Transcribe the records below from the first line to the line that includes "and classification modeling.", inclusive, and omit the pictures.

» Source information:
# # #
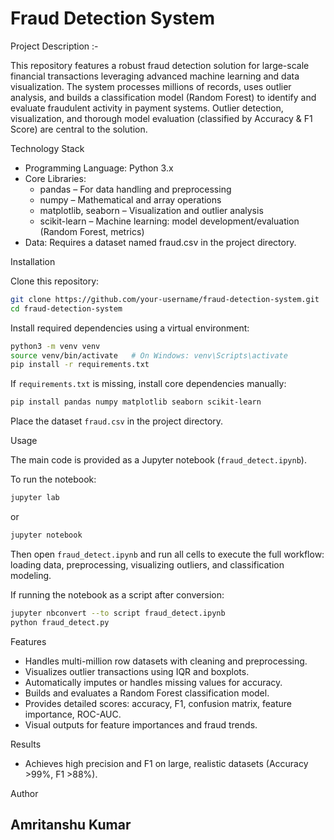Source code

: # Fraud Detection System

Project Description :-

This repository features a robust fraud detection solution for large-scale financial transactions leveraging advanced machine learning and data visualization. The system processes millions of records, uses outlier analysis, and builds a classification model (Random Forest) to identify and evaluate fraudulent activity in payment systems. Outlier detection, visualization, and thorough model evaluation (classified by Accuracy & F1 Score) are central to the solution.

Technology Stack

- Programming Language: Python 3.x
- Core Libraries:
  - pandas – For data handling and preprocessing
  - numpy – Mathematical and array operations
  - matplotlib, seaborn – Visualization and outlier analysis
  - scikit-learn – Machine learning: model development/evaluation (Random Forest, metrics)
- Data: Requires a dataset named fraud.csv in the project directory.

Installation

Clone this repository:

```sh
git clone https://github.com/your-username/fraud-detection-system.git
cd fraud-detection-system
```

Install required dependencies using a virtual environment:

```sh
python3 -m venv venv
source venv/bin/activate   # On Windows: venv\Scripts\activate
pip install -r requirements.txt
```

If `requirements.txt` is missing, install core dependencies manually:

```sh
pip install pandas numpy matplotlib seaborn scikit-learn
```

Place the dataset `fraud.csv` in the project directory.

Usage

The main code is provided as a Jupyter notebook (`fraud_detect.ipynb`).

To run the notebook:

```sh
jupyter lab
```
or

```sh
jupyter notebook
```

Then open `fraud_detect.ipynb` and run all cells to execute the full workflow: loading data, preprocessing, visualizing outliers, and classification modeling.

If running the notebook as a script after conversion:

```sh
jupyter nbconvert --to script fraud_detect.ipynb
python fraud_detect.py
```

Features

- Handles multi-million row datasets with cleaning and preprocessing.
- Visualizes outlier transactions using IQR and boxplots.
- Automatically imputes or handles missing values for accuracy.
- Builds and evaluates a Random Forest classification model.
- Provides detailed scores: accuracy, F1, confusion matrix, feature importance, ROC-AUC.
- Visual outputs for feature importances and fraud trends.

Results

- Achieves high precision and F1 on large, realistic datasets (Accuracy >99%, F1 >88%).

Author
  ## Amritanshu Kumar ##
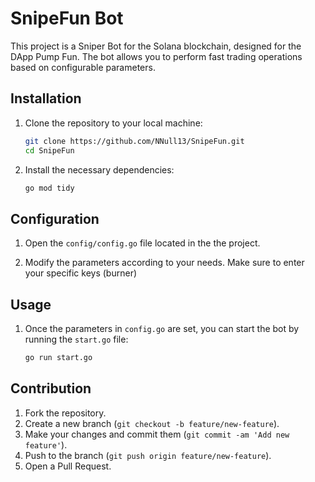 # SnipeFun Bot

This project is a Sniper Bot for the Solana blockchain, designed for the DApp Pump Fun. The bot allows you to perform fast trading operations based on configurable parameters.

## Installation

1. Clone the repository to your local machine:
    ```sh
    git clone https://github.com/NNull13/SnipeFun.git
    cd SnipeFun
    ```

2. Install the necessary dependencies:
    ```sh
    go mod tidy
    ```

## Configuration

1. Open the `config/config.go` file located in the the project.

2. Modify the parameters according to your needs. Make sure to enter your specific keys (burner)


## Usage

1. Once the parameters in `config.go` are set, you can start the bot by running the `start.go` file:
    ```sh
    go run start.go
    ```

## Contribution

1. Fork the repository.
2. Create a new branch (`git checkout -b feature/new-feature`).
3. Make your changes and commit them (`git commit -am 'Add new feature'`).
4. Push to the branch (`git push origin feature/new-feature`).
5. Open a Pull Request.
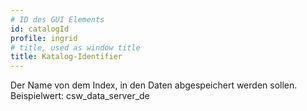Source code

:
 ```yaml
---
# ID des GUI Elements
id: catalogId
profile: ingrid
# title, used as window title
title: Katalog-Identifier
---
```

Der Name von dem Index, in den Daten abgespeichert werden sollen.
Beispielwert: csw_data_server_de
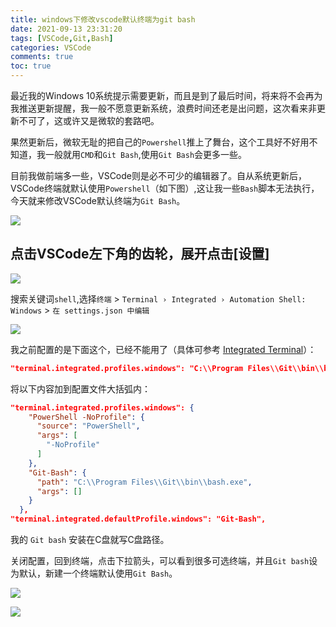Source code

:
 ```yaml
---
title: windows下修改vscode默认终端为git bash
date: 2021-09-13 23:31:20
tags: [VSCode,Git,Bash]
categories: VSCode
comments: true
toc: true
---
```



最近我的Windows 10系统提示需要更新，而且是到了最后时间，将来将不会再为我推送更新提醒，我一般不愿意更新系统，浪费时间还老是出问题，这次看来非更新不可了，这或许又是微软的套路吧。

果然更新后，微软无耻的把自己的`Powershell`推上了舞台，这个工具好不好用不知道，我一般就用`CMD`和`Git Bash`,使用`Git Bash`会更多一些。

目前我做前端多一些，VSCode则是必不可少的编辑器了。自从系统更新后，VSCode终端就默认使用`Powershell`（如下图）,这让我一些`Bash`脚本无法执行，今天就来修改VSCode默认终端为`Git Bash`。

<!--more-->

![](https://gitee.com/Sogrey/gitee-cdn/raw/master/imgs/vscode-git-bash-01.png)

## 点击VSCode左下角的齿轮，展开点击[设置]

![](https://gitee.com/Sogrey/gitee-cdn/raw/master/imgs/vscode-git-bash-02.png)

搜索关键词`shell`,选择`终端` > `Terminal › Integrated › Automation Shell: Windows` > `在 settings.json 中编辑`

![](https://gitee.com/Sogrey/gitee-cdn/raw/master/imgs/vscode-git-bash-03.png)

我之前配置的是下面这个，已经不能用了（具体可参考 [Integrated Terminal](https://code.visualstudio.com/docs/editor/integrated-terminal#_configuration)）：

``` json
"terminal.integrated.profiles.windows": "C:\\Program Files\\Git\\bin\\bash.exe",
```

将以下内容加到配置文件大括弧内：
``` json
"terminal.integrated.profiles.windows": {
    "PowerShell -NoProfile": {
      "source": "PowerShell",
      "args": [
        "-NoProfile"
      ]
    },
    "Git-Bash": {
      "path": "C:\\Program Files\\Git\\bin\\bash.exe",
      "args": []
    }
  },
"terminal.integrated.defaultProfile.windows": "Git-Bash",
```

我的 `Git bash` 安装在C盘就写C盘路径。

关闭配置，回到终端，点击下拉箭头，可以看到很多可选终端，并且`Git bash`设为默认，新建一个终端默认使用`Git Bash`。

![](https://gitee.com/Sogrey/gitee-cdn/raw/master/imgs/vscode-git-bash-04.png)

![](https://gitee.com/Sogrey/gitee-cdn/raw/master/imgs/vscode-git-bash-05.png)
# # #
» Response area:
Source code

: # Fraud Detection System

Project Description :-

This repository features a robust fraud detection solution for large-scale financial transactions leveraging advanced machine learning and data visualization. The system processes millions of records, uses outlier analysis, and builds a classification model (Random Forest) to identify and evaluate fraudulent activity in payment systems. Outlier detection, visualization, and thorough model evaluation (classified by Accuracy & F1 Score) are central to the solution.

Technology Stack

- Programming Language: Python 3.x
- Core Libraries:
  - pandas – For data handling and preprocessing
  - numpy – Mathematical and array operations
  - matplotlib, seaborn – Visualization and outlier analysis
  - scikit-learn – Machine learning: model development/evaluation (Random Forest, metrics)
- Data: Requires a dataset named fraud.csv in the project directory.

Installation

Clone this repository:

```sh
git clone https://github.com/your-username/fraud-detection-system.git
cd fraud-detection-system
```

Install required dependencies using a virtual environment:

```sh
python3 -m venv venv
source venv/bin/activate   # On Windows: venv\Scripts\activate
pip install -r requirements.txt
```

If `requirements.txt` is missing, install core dependencies manually:

```sh
pip install pandas numpy matplotlib seaborn scikit-learn
```

Place the dataset `fraud.csv` in the project directory.

Usage

The main code is provided as a Jupyter notebook (`fraud_detect.ipynb`).

To run the notebook:

```sh
jupyter lab
```
or

```sh
jupyter notebook
```

Then open `fraud_detect.ipynb` and run all cells to execute the full workflow: loading data, preprocessing, visualizing outliers, and classification modeling.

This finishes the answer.